As the portentous omens come to a climax, we are reunited with our right hand, the [?handheld_assistant/;bestfriend/;gun] JOYEUSE, the first of many allcaps nouns we’re going to meet here. An AI named AEGIS, in a friendly, feminine voice, informs us that due to circumstances in our previous life, we have been drafted as a “Cicada”, broadly outlined as a sort of immortal robotic (or perhaps cyborg?) supersoldier. Our name is FAWN-A2, callsign The White Rabbit. Without more than a moment to get our bearings, AEGIS informs us that we are to be dropped into environs called SPHERES, somewhere in the CASCADE—the very nature of what the CASCADE even is is not explained to us—where we will retrieve sets of objects labeled CORES. Standing in our way is a variety of THREATS, named in broad terms that gesture at their form or function; SHOOTER, BOUNCER, CRAB, ESPER, etc., and rendered in a Superhot-esque red. Our instructions are very simple; get the CORES, get out, and if anything gets in our way, rip and tear.

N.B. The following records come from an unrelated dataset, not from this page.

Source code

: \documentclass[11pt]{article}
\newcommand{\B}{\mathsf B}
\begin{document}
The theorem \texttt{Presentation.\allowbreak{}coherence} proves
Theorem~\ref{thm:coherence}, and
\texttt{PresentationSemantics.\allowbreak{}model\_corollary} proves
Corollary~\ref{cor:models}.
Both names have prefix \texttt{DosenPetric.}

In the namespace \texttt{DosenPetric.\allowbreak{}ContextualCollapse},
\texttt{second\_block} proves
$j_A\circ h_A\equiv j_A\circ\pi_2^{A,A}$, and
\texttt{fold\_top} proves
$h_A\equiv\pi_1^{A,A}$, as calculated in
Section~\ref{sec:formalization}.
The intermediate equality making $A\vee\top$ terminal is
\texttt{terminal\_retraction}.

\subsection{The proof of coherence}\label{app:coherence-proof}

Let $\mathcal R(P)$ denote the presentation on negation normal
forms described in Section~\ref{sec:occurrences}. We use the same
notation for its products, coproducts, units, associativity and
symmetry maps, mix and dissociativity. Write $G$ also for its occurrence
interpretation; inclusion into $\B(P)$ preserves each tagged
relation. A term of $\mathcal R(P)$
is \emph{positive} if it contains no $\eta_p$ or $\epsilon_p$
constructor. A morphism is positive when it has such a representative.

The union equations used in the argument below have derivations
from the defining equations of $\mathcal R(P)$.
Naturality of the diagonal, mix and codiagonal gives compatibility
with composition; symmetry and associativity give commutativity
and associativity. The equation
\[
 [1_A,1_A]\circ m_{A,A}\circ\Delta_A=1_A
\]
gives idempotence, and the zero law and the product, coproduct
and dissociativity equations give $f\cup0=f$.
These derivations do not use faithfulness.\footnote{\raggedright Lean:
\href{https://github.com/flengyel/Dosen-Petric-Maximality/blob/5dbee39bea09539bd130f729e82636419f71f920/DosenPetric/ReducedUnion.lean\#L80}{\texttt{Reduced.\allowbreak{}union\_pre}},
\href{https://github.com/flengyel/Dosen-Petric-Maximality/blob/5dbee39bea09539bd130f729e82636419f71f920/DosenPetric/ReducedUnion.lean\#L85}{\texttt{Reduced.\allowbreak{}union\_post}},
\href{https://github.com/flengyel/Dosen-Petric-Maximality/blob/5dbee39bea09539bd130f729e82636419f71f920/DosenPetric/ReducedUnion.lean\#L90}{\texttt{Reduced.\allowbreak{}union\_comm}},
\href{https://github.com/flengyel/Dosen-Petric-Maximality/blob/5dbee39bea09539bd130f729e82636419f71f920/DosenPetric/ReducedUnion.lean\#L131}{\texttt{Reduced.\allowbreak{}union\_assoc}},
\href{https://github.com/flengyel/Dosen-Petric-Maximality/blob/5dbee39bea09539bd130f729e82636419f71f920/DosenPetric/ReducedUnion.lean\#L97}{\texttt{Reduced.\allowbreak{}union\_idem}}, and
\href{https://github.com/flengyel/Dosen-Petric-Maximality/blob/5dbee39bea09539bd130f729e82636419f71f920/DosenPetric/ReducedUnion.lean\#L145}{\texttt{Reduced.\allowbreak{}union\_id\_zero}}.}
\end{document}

If you’d think this sounds like the noun-heavy setup for a pretty simple FPS game, you’re half-right. Mechanically speaking, Cicadamata is part of the “go fast and beat ass” lineage of ‘movement shooters’ typified by something like Ultrakill. It’s an imperfect comparison, as Cicadamata‘s level layouts are generally a bit less enemy-focused and the visual aesthetic is very different (a future-retro “vectorheart” art style vs. Ultrakill‘s neo-Playstationy look), but they’re in the same ballpark. Cicadamata‘s weapon selection is very stripped-down compared to most FPSes. There is no “selection” at all, in fact. You have just one gun, Joyeuse itself, who functions as a cross between a shotgun, and, when the aim button is held, a sniper rifle. Joyeuse at your side, you can jump up to three consecutive times and dash once (thus really earning the “rabbit” part of your name) to hop about the levels, obliterate THREATS, and get to the exit. You also have a “stomp”, a diving downward drop that lets you step on enemies Mushroom Kingdom-style, should that be your preference.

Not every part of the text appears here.